START Records supplied

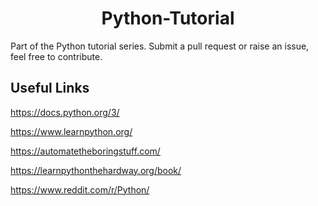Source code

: <h1 align="center"> Python-Tutorial </h1>
Part of the Python tutorial series. Submit a pull request or raise an issue, feel free to contribute.

## Useful Links
https://docs.python.org/3/

https://www.learnpython.org/

https://automatetheboringstuff.com/

https://learnpythonthehardway.org/book/

https://www.reddit.com/r/Python/
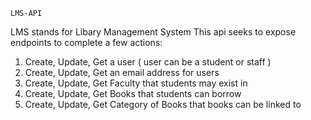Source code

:     LMS-API
LMS stands for Libary Management System
This api seeks to expose endpoints to complete a few actions:
1. Create, Update, Get a user ( user can be a student or staff )
2. Create, Update, Get an email address for users
3. Create, Update, Get Faculty that students may exist in
4. Create, Update, Get Books that students can borrow
5. Create, Update, Get Category of Books that books can be linked to
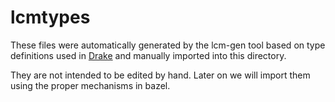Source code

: # lcmtypes

These files were automatically generated by the lcm-gen tool based on type definitions used in [Drake](https://github.com/RobotLocomotion/drake/tree/master/drake/lcmtypes) and manually imported into this directory.

They are not intended to be edited by hand.
Later on we will import them using the proper mechanisms in bazel.


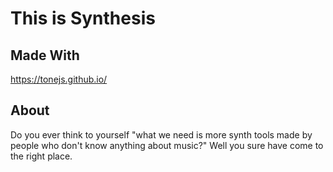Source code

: # This is Synthesis

## Made With

https://tonejs.github.io/

## About

Do you ever think to yourself "what we need is more synth tools made by people who don't know anything about music?" Well you sure have come to the right place.
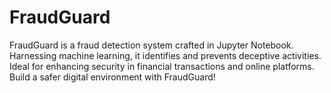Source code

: # FraudGuard
FraudGuard is a fraud detection system crafted in Jupyter Notebook. Harnessing machine learning, it identifies and prevents deceptive activities. Ideal for enhancing security in financial transactions and online platforms. Build a safer digital environment with FraudGuard!
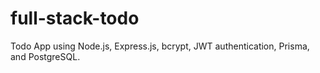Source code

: # full-stack-todo
Todo App using Node.js, Express.js, bcrypt, JWT authentication, Prisma, and PostgreSQL.
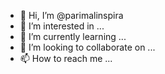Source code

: - 👋 Hi, I’m @parimalinspira
- 👀 I’m interested in ...
- 🌱 I’m currently learning ...
- 💞️ I’m looking to collaborate on ...
- 📫 How to reach me ...

<!---
parimalinspira/parimalinspira is a ✨ special ✨ repository because its `README.md` (this file) appears on your GitHub profile.
You can click the Preview link to take a look at your changes.
--->
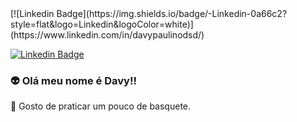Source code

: <Span>
[![Linkedin Badge](https://img.shields.io/badge/-Linkedin-0a66c2?style=flat&logo=Linkedin&logoColor=white)]
  (https://www.linkedin.com/in/davypaulinodsd/)

[![Linkedin Badge](https://img.shields.io/badge/-Linkedin-0a66c2?style=flat&logo=Linkedin&logoColor=white)](https://www.linkedin.com/in/davypaulinodsd/)
  
### :alien: Olá meu nome é Davy!!


:basketball: Gosto de praticar um pouco de basquete.

<!--
**ThreeDP/ThreeDP** is a ✨ _special_ ✨ repository because its `README.md` (this file) appears on your GitHub profile.

Here are some ideas to get you started:

- 🔭 I’m currently working on ...
- 🌱 I’m currently learning ...
- 👯 I’m looking to collaborate on ...
- 🤔 I’m looking for help with ...
- 💬 Ask me about ...
- 📫 How to reach me: ...
- 😄 Pronouns: ...
- ⚡ Fun fact: ...
-->
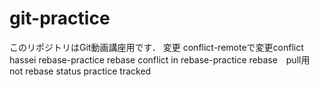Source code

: # git-practice
このリポジトリはGit動画講座用です．
変更
conflict-remoteで変更conflict hassei
rebase-practice
rebase conflict in rebase-practice
rebase　pull用
not rebase
status practice
tracked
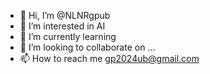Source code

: - 👋 Hi, I’m @NLNRgpub
- 👀 I’m interested in AI
- 🌱 I’m currently learning 
- 💞️ I’m looking to collaborate on ...
- 📫 How to reach me gp2024ub@gmail.com
<!---
NLNRgpub/NLNRgpub is a ✨ special ✨ repository because its `README.md` (this file) appears on your GitHub profile.
You can click the Preview link to take a look at your changes.
--->
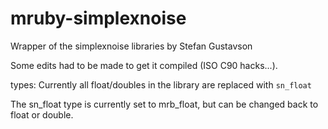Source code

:# mruby-simplexnoise
Wrapper of the simplexnoise libraries by Stefan Gustavson

Some edits had to be made to get it compiled (ISO C90 hacks...).

types:
Currently all float/doubles in the library are replaced with `sn_float`

The sn_float type is currently set to mrb_float, but can be changed back to
float or double.
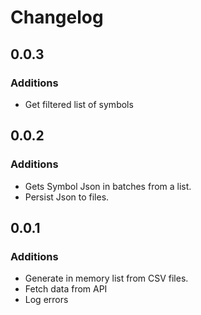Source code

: # Changelog

## 0.0.3

### Additions

- Get filtered list of symbols

## 0.0.2

### Additions

- Gets Symbol Json in batches from a list.
- Persist Json to files.

## 0.0.1

### Additions

- Generate in memory list from CSV files.
- Fetch data from API
- Log errors
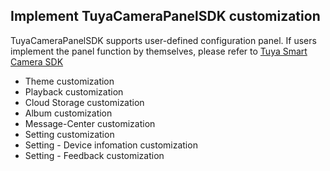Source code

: ## Implement TuyaCameraPanelSDK customization

TuyaCameraPanelSDK supports user-defined configuration panel. If users implement the panel function by themselves, please refer to [Tuya Smart Camera SDK](https://tuyainc.github.io/tuyasmart_camera_android_sdk_doc/en/)

- Theme customization
- Playback customization
- Cloud Storage customization
- Album customization
- Message-Center customization
- Setting customization
- Setting - Device infomation customization
- Setting - Feedback customization

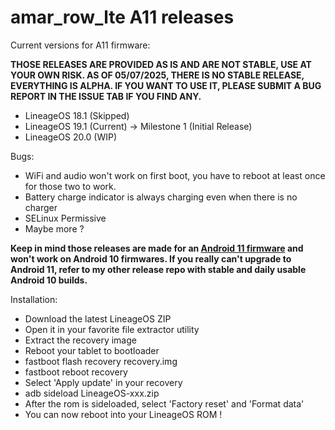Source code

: # amar_row_lte A11 releases

Current versions for A11 firmware:

**THOSE RELEASES ARE PROVIDED AS IS AND ARE NOT STABLE, USE AT YOUR OWN RISK. AS OF 05/07/2025, THERE IS NO STABLE RELEASE, EVERYTHING IS ALPHA. IF YOU WANT TO USE IT, PLEASE SUBMIT A BUG REPORT IN THE ISSUE TAB IF YOU FIND ANY.**

- LineageOS 18.1 (Skipped)
- LineageOS 19.1 (Current) -> Milestone 1 (Initial Release)
- LineageOS 20.0 (WIP)

Bugs:

- WiFi and audio won't work on first boot, you have to reboot at least once for those two to work.
- Battery charge indicator is always charging even when there is no charger
- SELinux Permissive
- Maybe more ?

**Keep in mind those releases are made for an [Android 11 firmware](https://mirror.vistaslayer.ovh/Firmwares/amar_row_lte/X306X/Android-11/TB-X306X_S230973_240402_BMP.zip) and won't work on Android 10 firmwares. If you really can't upgrade to Android 11, refer to my other release repo with stable and daily usable Android 10 builds.**

Installation:

- Download the latest LineageOS ZIP
- Open it in your favorite file extractor utility
- Extract the recovery image
- Reboot your tablet to bootloader
- fastboot flash recovery recovery.img
- fastboot reboot recovery
- Select 'Apply update' in your recovery
- adb sideload LineageOS-xxx.zip
- After the rom is sideloaded, select 'Factory reset' and 'Format data'
- You can now reboot into your LineageOS ROM !
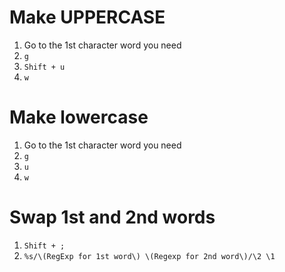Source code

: #                  Make UPPERCASE

1. Go to the 1st character word you need
2. `g`
3. `Shift + u`
4. `w`

#                  Make lowercase

1. Go to the 1st character word you need
2. `g`
3. `u`
4. `w`

#                  Swap 1st and 2nd words

1. `Shift + ;`
2. `%s/\(RegExp for 1st word\) \(Regexp for 2nd word\)/\2 \1`
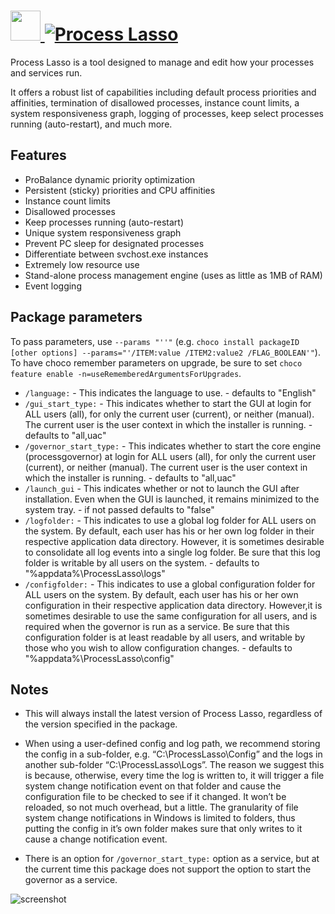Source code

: # [<img src="https://cdn.jsdelivr.net/gh/JourneyOver/chocolatey-packages@c28e2ded32fc8910b6227c10fdaf5cd0c17091c3/icons/plasso.png" height="48" width="48" /> ![Process Lasso](https://img.shields.io/chocolatey/v/plasso.svg?label=Process%20Lasso&style=for-the-badge)](https://chocolatey.org/packages/plasso)

Process Lasso is a tool designed to manage and edit how your processes and services run.

It offers a robust list of capabilities including default process priorities and affinities, termination of disallowed processes, instance count limits, a system responsiveness graph, logging of processes, keep select processes running (auto-restart), and much more.

## Features

* ProBalance dynamic priority optimization
* Persistent (sticky) priorities and CPU affinities
* Instance count limits
* Disallowed processes
* Keep processes running (auto-restart)
* Unique system responsiveness graph
* Prevent PC sleep for designated processes
* Differentiate between svchost.exe instances
* Extremely low resource use
* Stand-alone process management engine (uses as little as 1MB of RAM)
* Event logging

## Package parameters

To pass parameters, use `--params "''"` (e.g. `choco install packageID [other options] --params="'/ITEM:value /ITEM2:value2 /FLAG_BOOLEAN'"`).
To have choco remember parameters on upgrade, be sure to set `choco feature enable -n=useRememberedArgumentsForUpgrades`.

* `/language:` - This indicates the language to use. - defaults to "English"
* `/gui_start_type:` - This indicates whether to start the GUI at login for ALL users (all), for only the current user (current), or neither (manual). The current user is the user context in which the installer is running. - defaults to "all,uac"
* `/governor_start_type:` - This indicates whether to start the core engine (processgovernor) at login for ALL users (all), for only the current user (current), or neither (manual). The current user is the user context in which the installer is running. - defaults to "all,uac"
* `/launch_gui` - This indicates whether or not to launch the GUI after installation. Even when the GUI is launched, it remains minimized to the system tray. - if not passed defaults to "false"
* `/logfolder:` - This indicates to use a global log folder for ALL users on the system. By default, each user has his or her own log folder in their respective application data directory. However, it is sometimes desirable to consolidate all log events into a single log folder. Be sure that this log folder is writable by all users on the system. - defaults to "%appdata%\\ProcessLasso\\logs"
* `/configfolder:` - This indicates to use a global configuration folder for ALL users on the system. By default, each user has his or her own configuration in their respective application data directory. However,it is sometimes desirable to use the same configuration for all users, and is required when the governor is run as a service. Be sure that this configuration folder is at least readable by all users, and writable by those who you wish to allow configuration changes. - defaults to "%appdata%\\ProcessLasso\\config"

## Notes

* This will always install the latest version of Process Lasso, regardless of the version specified in the package.

* When using a user-defined config and log path, we recommend storing the config in a sub-folder, e.g. “C:\\ProcessLasso\\Config” and the logs in another sub-folder “C:\\ProcessLasso\\Logs”. The reason we suggest this is because, otherwise, every time the log is written to, it will trigger a file system change notification event on that folder and cause the configuration file to be checked to see if it changed. It won’t be reloaded, so not much overhead, but a little. The granularity of file system change notifications in Windows is limited to folders, thus putting the config in it’s own folder makes sure that only writes to it cause a change notification event.

* There is an option for `/governor_start_type:` option as a service, but at the current time this package does not support the option to start the governor as a service.

![screenshot](https://raw.githubusercontent.com/JourneyOver/chocolatey-packages/master/readme_imgs/plasso.png)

END Records supplied

# Task objective
Show every line of the material above in which "flat" is present.

# Task output
[![Linkedin Badge](https://img.shields.io/badge/-Linkedin-0a66c2?style=flat&logo=Linkedin&logoColor=white)]
[![Linkedin Badge](https://img.shields.io/badge/-Linkedin-0a66c2?style=flat&logo=Linkedin&logoColor=white)](https://www.linkedin.com/in/davypaulinodsd/)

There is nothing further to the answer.